(Supplied records begins)

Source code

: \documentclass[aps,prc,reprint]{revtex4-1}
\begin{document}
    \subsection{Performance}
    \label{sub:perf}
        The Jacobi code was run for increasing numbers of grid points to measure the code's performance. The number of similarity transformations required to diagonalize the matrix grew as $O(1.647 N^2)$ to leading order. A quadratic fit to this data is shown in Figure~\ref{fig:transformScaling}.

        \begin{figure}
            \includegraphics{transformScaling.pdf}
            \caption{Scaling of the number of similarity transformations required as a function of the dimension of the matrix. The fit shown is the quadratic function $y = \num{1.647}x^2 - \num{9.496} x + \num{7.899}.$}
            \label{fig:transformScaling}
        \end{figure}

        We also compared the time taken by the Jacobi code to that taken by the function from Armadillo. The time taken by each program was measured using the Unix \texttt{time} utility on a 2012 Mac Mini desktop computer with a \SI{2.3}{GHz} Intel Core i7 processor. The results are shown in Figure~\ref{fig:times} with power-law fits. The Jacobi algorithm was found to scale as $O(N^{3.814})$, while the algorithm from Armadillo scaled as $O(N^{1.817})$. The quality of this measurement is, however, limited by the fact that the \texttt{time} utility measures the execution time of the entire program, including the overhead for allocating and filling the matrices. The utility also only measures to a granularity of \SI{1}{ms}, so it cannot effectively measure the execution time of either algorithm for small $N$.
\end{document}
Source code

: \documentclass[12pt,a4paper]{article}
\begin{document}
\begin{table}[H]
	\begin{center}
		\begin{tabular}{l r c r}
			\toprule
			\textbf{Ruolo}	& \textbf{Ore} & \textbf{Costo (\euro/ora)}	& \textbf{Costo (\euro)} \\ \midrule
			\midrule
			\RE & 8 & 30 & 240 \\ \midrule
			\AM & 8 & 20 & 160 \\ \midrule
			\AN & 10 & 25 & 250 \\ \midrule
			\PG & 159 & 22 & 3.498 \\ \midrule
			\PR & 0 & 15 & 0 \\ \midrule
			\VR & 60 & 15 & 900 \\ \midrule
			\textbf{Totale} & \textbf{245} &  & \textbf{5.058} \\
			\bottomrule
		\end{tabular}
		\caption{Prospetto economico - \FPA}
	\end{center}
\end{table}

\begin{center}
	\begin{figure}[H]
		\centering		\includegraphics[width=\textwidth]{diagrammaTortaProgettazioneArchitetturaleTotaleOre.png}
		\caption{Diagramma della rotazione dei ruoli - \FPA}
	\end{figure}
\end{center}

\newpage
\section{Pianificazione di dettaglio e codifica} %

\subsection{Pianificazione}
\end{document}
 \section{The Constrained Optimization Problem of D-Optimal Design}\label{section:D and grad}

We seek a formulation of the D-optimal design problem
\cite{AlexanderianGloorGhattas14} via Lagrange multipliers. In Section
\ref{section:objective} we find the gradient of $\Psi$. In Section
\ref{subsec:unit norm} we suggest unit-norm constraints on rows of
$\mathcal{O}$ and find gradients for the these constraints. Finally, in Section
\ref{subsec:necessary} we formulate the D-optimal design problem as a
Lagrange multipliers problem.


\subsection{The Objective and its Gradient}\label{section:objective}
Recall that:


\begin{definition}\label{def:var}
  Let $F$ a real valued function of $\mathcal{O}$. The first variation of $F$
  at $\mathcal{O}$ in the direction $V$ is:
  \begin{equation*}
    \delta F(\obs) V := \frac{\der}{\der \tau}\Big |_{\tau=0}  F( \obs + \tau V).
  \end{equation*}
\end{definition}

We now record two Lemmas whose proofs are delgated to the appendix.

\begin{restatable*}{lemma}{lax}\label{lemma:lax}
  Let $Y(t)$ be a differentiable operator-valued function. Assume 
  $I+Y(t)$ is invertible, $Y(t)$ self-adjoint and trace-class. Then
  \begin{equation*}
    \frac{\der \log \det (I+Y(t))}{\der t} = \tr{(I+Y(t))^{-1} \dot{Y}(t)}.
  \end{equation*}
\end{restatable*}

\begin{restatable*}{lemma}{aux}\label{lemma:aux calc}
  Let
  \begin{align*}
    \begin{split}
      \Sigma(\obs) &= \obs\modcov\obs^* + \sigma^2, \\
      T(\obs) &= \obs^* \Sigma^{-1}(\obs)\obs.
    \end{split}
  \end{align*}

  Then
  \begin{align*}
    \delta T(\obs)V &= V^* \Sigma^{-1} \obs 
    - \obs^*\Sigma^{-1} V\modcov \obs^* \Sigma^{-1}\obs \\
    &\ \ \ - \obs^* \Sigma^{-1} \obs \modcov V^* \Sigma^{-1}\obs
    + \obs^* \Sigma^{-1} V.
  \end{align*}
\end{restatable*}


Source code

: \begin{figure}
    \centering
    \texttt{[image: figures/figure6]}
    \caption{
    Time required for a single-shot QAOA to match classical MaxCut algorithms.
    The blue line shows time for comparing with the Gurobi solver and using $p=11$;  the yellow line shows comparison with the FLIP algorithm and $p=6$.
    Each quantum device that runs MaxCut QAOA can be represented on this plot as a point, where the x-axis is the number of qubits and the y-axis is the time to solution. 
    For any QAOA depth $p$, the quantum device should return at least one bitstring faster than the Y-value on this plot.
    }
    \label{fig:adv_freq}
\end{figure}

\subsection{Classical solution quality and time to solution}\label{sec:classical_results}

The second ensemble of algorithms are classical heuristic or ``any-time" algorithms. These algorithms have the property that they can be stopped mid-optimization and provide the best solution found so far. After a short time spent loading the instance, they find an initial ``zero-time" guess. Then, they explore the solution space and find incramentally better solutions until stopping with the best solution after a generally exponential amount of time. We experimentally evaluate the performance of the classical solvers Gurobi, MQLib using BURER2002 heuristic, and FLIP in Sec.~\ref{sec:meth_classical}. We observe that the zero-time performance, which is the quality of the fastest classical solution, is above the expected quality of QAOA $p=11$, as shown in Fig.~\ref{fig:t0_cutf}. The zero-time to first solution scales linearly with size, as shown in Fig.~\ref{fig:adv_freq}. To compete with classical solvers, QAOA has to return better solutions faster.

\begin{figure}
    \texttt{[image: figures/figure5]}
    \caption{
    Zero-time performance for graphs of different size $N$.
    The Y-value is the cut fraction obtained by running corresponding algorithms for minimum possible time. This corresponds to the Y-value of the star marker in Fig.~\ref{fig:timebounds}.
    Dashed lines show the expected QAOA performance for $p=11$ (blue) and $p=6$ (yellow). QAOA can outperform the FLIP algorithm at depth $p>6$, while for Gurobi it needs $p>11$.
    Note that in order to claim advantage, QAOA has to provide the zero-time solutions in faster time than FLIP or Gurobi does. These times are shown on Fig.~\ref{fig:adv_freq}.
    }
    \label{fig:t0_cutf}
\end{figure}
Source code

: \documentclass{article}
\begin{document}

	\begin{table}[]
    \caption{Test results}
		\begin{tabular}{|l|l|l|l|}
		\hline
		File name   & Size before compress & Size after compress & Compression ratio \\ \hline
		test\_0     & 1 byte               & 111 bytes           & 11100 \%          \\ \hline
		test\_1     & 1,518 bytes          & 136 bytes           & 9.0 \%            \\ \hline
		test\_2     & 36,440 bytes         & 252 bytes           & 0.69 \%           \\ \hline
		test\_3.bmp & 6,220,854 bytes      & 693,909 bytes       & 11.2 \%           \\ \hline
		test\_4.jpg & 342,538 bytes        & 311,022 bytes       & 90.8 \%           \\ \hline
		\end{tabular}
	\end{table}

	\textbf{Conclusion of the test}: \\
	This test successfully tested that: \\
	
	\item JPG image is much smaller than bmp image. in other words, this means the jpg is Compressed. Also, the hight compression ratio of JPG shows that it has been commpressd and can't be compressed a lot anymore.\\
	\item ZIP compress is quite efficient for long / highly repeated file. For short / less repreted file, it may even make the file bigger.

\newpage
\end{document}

(Supplied records ends)

Your objective: Set down the entries again, exactly as they stand above.

Response to the task:
Source code

: \documentclass[aps,prc,reprint]{revtex4-1}
\begin{document}
    \subsection{Performance}
    \label{sub:perf}
        The Jacobi code was run for increasing numbers of grid points to measure the code's performance. The number of similarity transformations required to diagonalize the matrix grew as $O(1.647 N^2)$ to leading order. A quadratic fit to this data is shown in Figure~\ref{fig:transformScaling}.

        \begin{figure}
            \includegraphics{transformScaling.pdf}
            \caption{Scaling of the number of similarity transformations required as a function of the dimension of the matrix. The fit shown is the quadratic function $y = \num{1.647}x^2 - \num{9.496} x + \num{7.899}.$}
            \label{fig:transformScaling}
        \end{figure}

        We also compared the time taken by the Jacobi code to that taken by the function from Armadillo. The time taken by each program was measured using the Unix \texttt{time} utility on a 2012 Mac Mini desktop computer with a \SI{2.3}{GHz} Intel Core i7 processor. The results are shown in Figure~\ref{fig:times} with power-law fits. The Jacobi algorithm was found to scale as $O(N^{3.814})$, while the algorithm from Armadillo scaled as $O(N^{1.817})$. The quality of this measurement is, however, limited by the fact that the \texttt{time} utility measures the execution time of the entire program, including the overhead for allocating and filling the matrices. The utility also only measures to a granularity of \SI{1}{ms}, so it cannot effectively measure the execution time of either algorithm for small $N$.
\end{document}
Source code

: \documentclass[12pt,a4paper]{article}
\begin{document}
\begin{table}[H]
	\begin{center}
		\begin{tabular}{l r c r}
			\toprule
			\textbf{Ruolo}	& \textbf{Ore} & \textbf{Costo (\euro/ora)}	& \textbf{Costo (\euro)} \\ \midrule
			\midrule
			\RE & 8 & 30 & 240 \\ \midrule
			\AM & 8 & 20 & 160 \\ \midrule
			\AN & 10 & 25 & 250 \\ \midrule
			\PG & 159 & 22 & 3.498 \\ \midrule
			\PR & 0 & 15 & 0 \\ \midrule
			\VR & 60 & 15 & 900 \\ \midrule
			\textbf{Totale} & \textbf{245} &  & \textbf{5.058} \\
			\bottomrule
		\end{tabular}
		\caption{Prospetto economico - \FPA}
	\end{center}
\end{table}

\begin{center}
	\begin{figure}[H]
		\centering		\includegraphics[width=\textwidth]{diagrammaTortaProgettazioneArchitetturaleTotaleOre.png}
		\caption{Diagramma della rotazione dei ruoli - \FPA}
	\end{figure}
\end{center}

\newpage
\section{Pianificazione di dettaglio e codifica} %

\subsection{Pianificazione}
\end{document}
 \section{The Constrained Optimization Problem of D-Optimal Design}\label{section:D and grad}

We seek a formulation of the D-optimal design problem
\cite{AlexanderianGloorGhattas14} via Lagrange multipliers. In Section
\ref{section:objective} we find the gradient of $\Psi$. In Section
\ref{subsec:unit norm} we suggest unit-norm constraints on rows of
$\mathcal{O}$ and find gradients for the these constraints. Finally, in Section
\ref{subsec:necessary} we formulate the D-optimal design problem as a
Lagrange multipliers problem.


\subsection{The Objective and its Gradient}\label{section:objective}
Recall that:


\begin{definition}\label{def:var}
  Let $F$ a real valued function of $\mathcal{O}$. The first variation of $F$
  at $\mathcal{O}$ in the direction $V$ is:
  \begin{equation*}
    \delta F(\obs) V := \frac{\der}{\der \tau}\Big |_{\tau=0}  F( \obs + \tau V).
  \end{equation*}
\end{definition}

We now record two Lemmas whose proofs are delgated to the appendix.

\begin{restatable*}{lemma}{lax}\label{lemma:lax}
  Let $Y(t)$ be a differentiable operator-valued function. Assume 
  $I+Y(t)$ is invertible, $Y(t)$ self-adjoint and trace-class. Then
  \begin{equation*}
    \frac{\der \log \det (I+Y(t))}{\der t} = \tr{(I+Y(t))^{-1} \dot{Y}(t)}.
  \end{equation*}
\end{restatable*}

\begin{restatable*}{lemma}{aux}\label{lemma:aux calc}
  Let
  \begin{align*}
    \begin{split}
      \Sigma(\obs) &= \obs\modcov\obs^* + \sigma^2, \\
      T(\obs) &= \obs^* \Sigma^{-1}(\obs)\obs.
    \end{split}
  \end{align*}

  Then
  \begin{align*}
    \delta T(\obs)V &= V^* \Sigma^{-1} \obs 
    - \obs^*\Sigma^{-1} V\modcov \obs^* \Sigma^{-1}\obs \\
    &\ \ \ - \obs^* \Sigma^{-1} \obs \modcov V^* \Sigma^{-1}\obs
    + \obs^* \Sigma^{-1} V.
  \end{align*}
\end{restatable*}


Source code

: \begin{figure}
    \centering
    \texttt{[image: figures/figure6]}
    \caption{
    Time required for a single-shot QAOA to match classical MaxCut algorithms.
    The blue line shows time for comparing with the Gurobi solver and using $p=11$;  the yellow line shows comparison with the FLIP algorithm and $p=6$.
    Each quantum device that runs MaxCut QAOA can be represented on this plot as a point, where the x-axis is the number of qubits and the y-axis is the time to solution. 
    For any QAOA depth $p$, the quantum device should return at least one bitstring faster than the Y-value on this plot.
    }
    \label{fig:adv_freq}
\end{figure}

\subsection{Classical solution quality and time to solution}\label{sec:classical_results}

The second ensemble of algorithms are classical heuristic or ``any-time" algorithms. These algorithms have the property that they can be stopped mid-optimization and provide the best solution found so far. After a short time spent loading the instance, they find an initial ``zero-time" guess. Then, they explore the solution space and find incramentally better solutions until stopping with the best solution after a generally exponential amount of time. We experimentally evaluate the performance of the classical solvers Gurobi, MQLib using BURER2002 heuristic, and FLIP in Sec.~\ref{sec:meth_classical}. We observe that the zero-time performance, which is the quality of the fastest classical solution, is above the expected quality of QAOA $p=11$, as shown in Fig.~\ref{fig:t0_cutf}. The zero-time to first solution scales linearly with size, as shown in Fig.~\ref{fig:adv_freq}. To compete with classical solvers, QAOA has to return better solutions faster.

\begin{figure}
    \texttt{[image: figures/figure5]}
    \caption{
    Zero-time performance for graphs of different size $N$.
    The Y-value is the cut fraction obtained by running corresponding algorithms for minimum possible time. This corresponds to the Y-value of the star marker in Fig.~\ref{fig:timebounds}.
    Dashed lines show the expected QAOA performance for $p=11$ (blue) and $p=6$ (yellow). QAOA can outperform the FLIP algorithm at depth $p>6$, while for Gurobi it needs $p>11$.
    Note that in order to claim advantage, QAOA has to provide the zero-time solutions in faster time than FLIP or Gurobi does. These times are shown on Fig.~\ref{fig:adv_freq}.
    }
    \label{fig:t0_cutf}
\end{figure}
Source code

: \documentclass{article}
\begin{document}

	\begin{table}[]
    \caption{Test results}
		\begin{tabular}{|l|l|l|l|}
		\hline
		File name   & Size before compress & Size after compress & Compression ratio \\ \hline
		test\_0     & 1 byte               & 111 bytes           & 11100 \%          \\ \hline
		test\_1     & 1,518 bytes          & 136 bytes           & 9.0 \%            \\ \hline
		test\_2     & 36,440 bytes         & 252 bytes           & 0.69 \%           \\ \hline
		test\_3.bmp & 6,220,854 bytes      & 693,909 bytes       & 11.2 \%           \\ \hline
		test\_4.jpg & 342,538 bytes        & 311,022 bytes       & 90.8 \%           \\ \hline
		\end{tabular}
	\end{table}

	\textbf{Conclusion of the test}: \\
	This test successfully tested that: \\
	
	\item JPG image is much smaller than bmp image. in other words, this means the jpg is Compressed. Also, the hight compression ratio of JPG shows that it has been commpressd and can't be compressed a lot anymore.\\
	\item ZIP compress is quite efficient for long / highly repeated file. For short / less repreted file, it may even make the file bigger.

\newpage
\end{document}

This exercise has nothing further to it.